__DESCRIPTION OF THE TASK__.
Copy exactly, and only, the lines between the start of the entries below and the line containing "- データベースのイメージは図書館。", both inclusive. Omit pictures.

Document images with source code:
▼

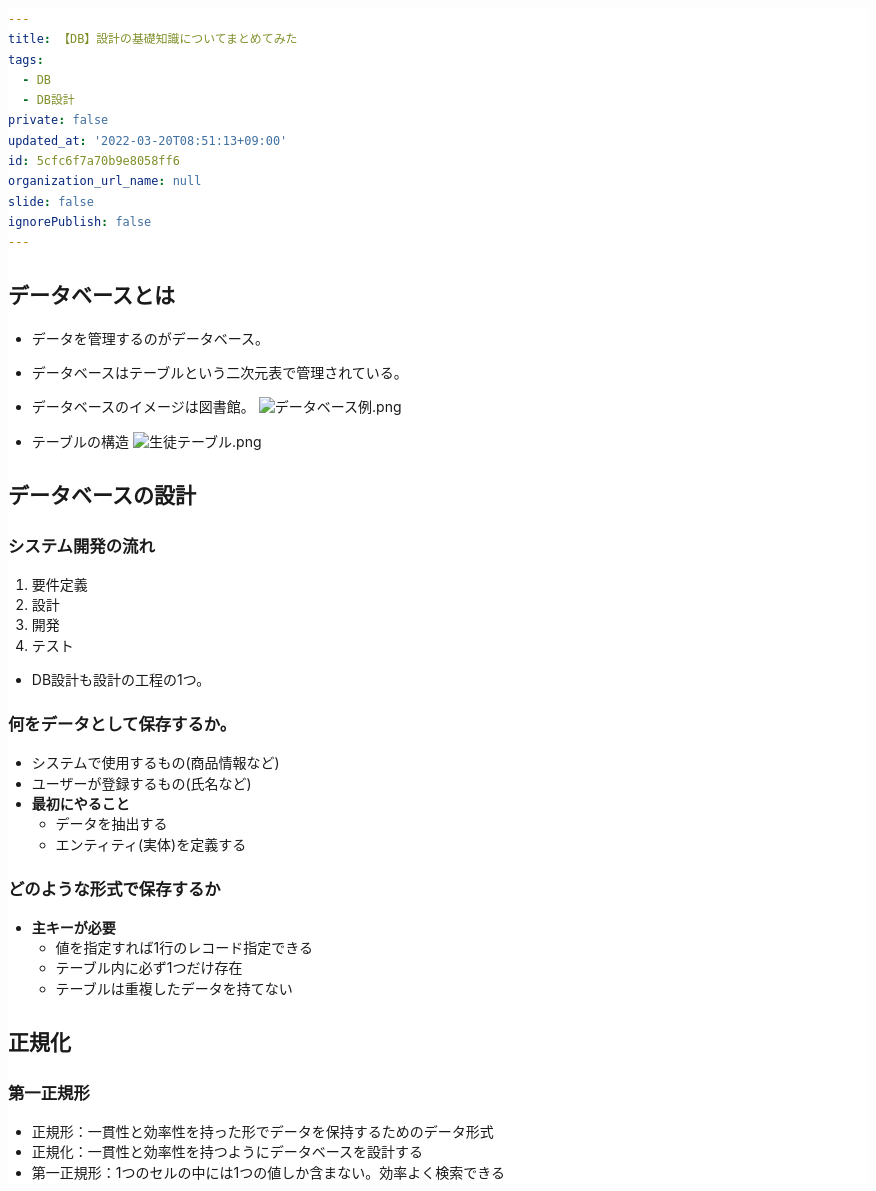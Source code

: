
```yaml
---
title: 【DB】設計の基礎知識についてまとめてみた
tags:
  - DB
  - DB設計
private: false
updated_at: '2022-03-20T08:51:13+09:00'
id: 5cfc6f7a70b9e8058ff6
organization_url_name: null
slide: false
ignorePublish: false
---
```

## データベースとは
- データを管理するのがデータベース。
- データベースはテーブルという二次元表で管理されている。
- データベースのイメージは図書館。
![データベース例.png](https://qiita-image-store.s3.ap-northeast-1.amazonaws.com/0/2263192/847c1ff4-b294-9e8e-eaa1-bb512af2957e.png)

- テーブルの構造
![生徒テーブル.png](https://qiita-image-store.s3.ap-northeast-1.amazonaws.com/0/2263192/ab3bbbeb-5b78-982b-2dd2-f8c1f887f051.png)


## データベースの設計
### システム開発の流れ
1. 要件定義
1. 設計
1. 開発
1. テスト

- DB設計も設計の工程の1つ。
### 何をデータとして保存するか。
- システムで使用するもの(商品情報など)
- ユーザーが登録するもの(氏名など)
- **最初にやること**
  - データを抽出する
  - エンティティ(実体)を定義する

### どのような形式で保存するか
- **主キーが必要**
  - 値を指定すれば1行のレコード指定できる
  - テーブル内に必ず1つだけ存在
  - テーブルは重複したデータを持てない
## 正規化
### 第一正規形
  - 正規形：一貫性と効率性を持った形でデータを保持するためのデータ形式
  - 正規化：一貫性と効率性を持つようにデータベースを設計する
  - 第一正規形：1つのセルの中には1つの値しか含まない。効率よく検索できる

▲

__YOUR RESPONSE__.
Source code

:
```yaml
---
title: 【DB】設計の基礎知識についてまとめてみた
tags:
  - DB
  - DB設計
private: false
updated_at: '2022-03-20T08:51:13+09:00'
id: 5cfc6f7a70b9e8058ff6
organization_url_name: null
slide: false
ignorePublish: false
---
```

## データベースとは
- データを管理するのがデータベース。
- データベースはテーブルという二次元表で管理されている。
- データベースのイメージは図書館。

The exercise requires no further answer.